**Activity**. Here is the task for the records below: repeat exactly the lines from the one with "Now there are" to the one with "### 1. Practice", both included, and nothing else.

**Records for processing**.
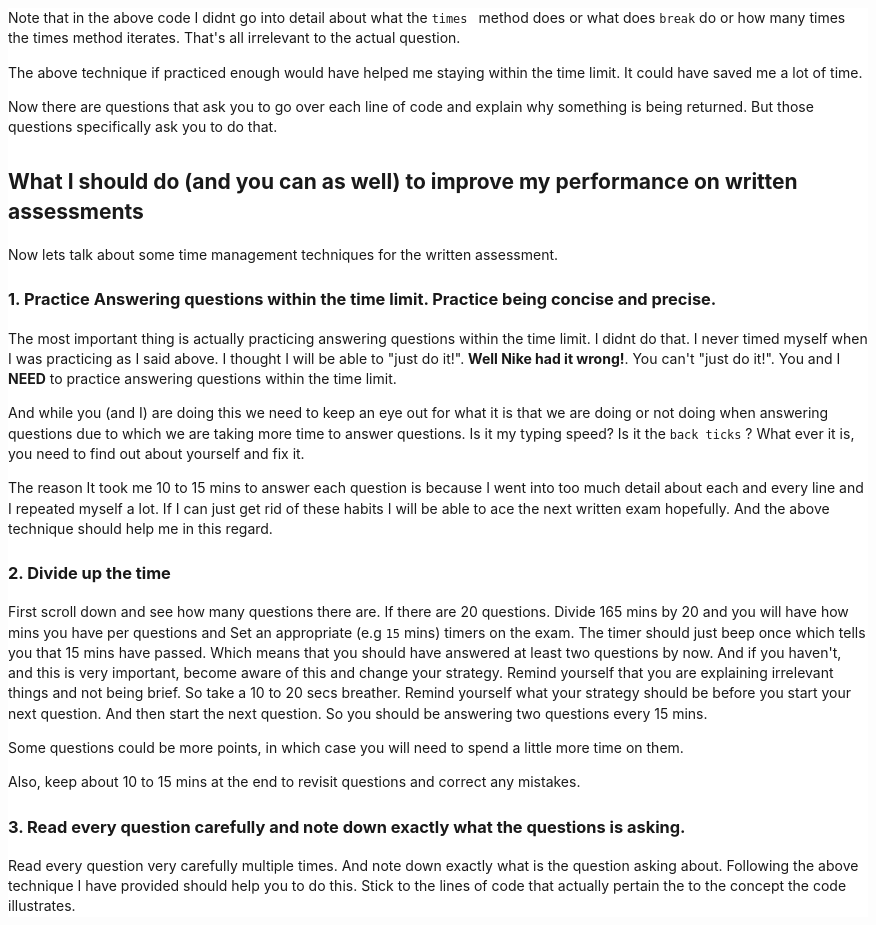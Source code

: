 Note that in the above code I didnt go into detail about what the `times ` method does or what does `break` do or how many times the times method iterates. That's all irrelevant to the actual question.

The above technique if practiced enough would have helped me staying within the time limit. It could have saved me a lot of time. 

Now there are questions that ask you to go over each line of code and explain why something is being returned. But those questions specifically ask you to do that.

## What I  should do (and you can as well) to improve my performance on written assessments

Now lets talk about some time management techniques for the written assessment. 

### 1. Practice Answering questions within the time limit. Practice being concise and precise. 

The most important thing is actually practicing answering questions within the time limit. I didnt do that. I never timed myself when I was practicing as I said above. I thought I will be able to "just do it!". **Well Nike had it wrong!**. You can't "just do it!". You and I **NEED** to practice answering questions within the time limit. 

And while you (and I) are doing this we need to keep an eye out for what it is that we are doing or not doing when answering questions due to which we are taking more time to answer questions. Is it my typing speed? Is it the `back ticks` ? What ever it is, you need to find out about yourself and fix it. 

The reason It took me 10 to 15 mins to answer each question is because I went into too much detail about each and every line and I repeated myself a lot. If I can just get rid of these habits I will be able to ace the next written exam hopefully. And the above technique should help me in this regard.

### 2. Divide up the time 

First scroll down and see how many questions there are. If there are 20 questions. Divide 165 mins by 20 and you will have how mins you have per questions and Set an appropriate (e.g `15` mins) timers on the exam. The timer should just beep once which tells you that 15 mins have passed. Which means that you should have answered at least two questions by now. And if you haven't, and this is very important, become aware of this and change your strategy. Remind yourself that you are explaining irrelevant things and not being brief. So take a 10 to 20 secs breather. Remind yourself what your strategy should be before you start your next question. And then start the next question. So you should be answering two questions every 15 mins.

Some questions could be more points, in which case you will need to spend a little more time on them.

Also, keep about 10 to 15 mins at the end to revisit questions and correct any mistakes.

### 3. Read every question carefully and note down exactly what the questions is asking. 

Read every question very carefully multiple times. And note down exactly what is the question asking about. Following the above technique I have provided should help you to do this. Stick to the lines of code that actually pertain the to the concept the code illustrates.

**Written response**.
Now there are questions that ask you to go over each line of code and explain why something is being returned. But those questions specifically ask you to do that.

## What I  should do (and you can as well) to improve my performance on written assessments

Now lets talk about some time management techniques for the written assessment. 

### 1. Practice Answering questions within the time limit. Practice being concise and precise. 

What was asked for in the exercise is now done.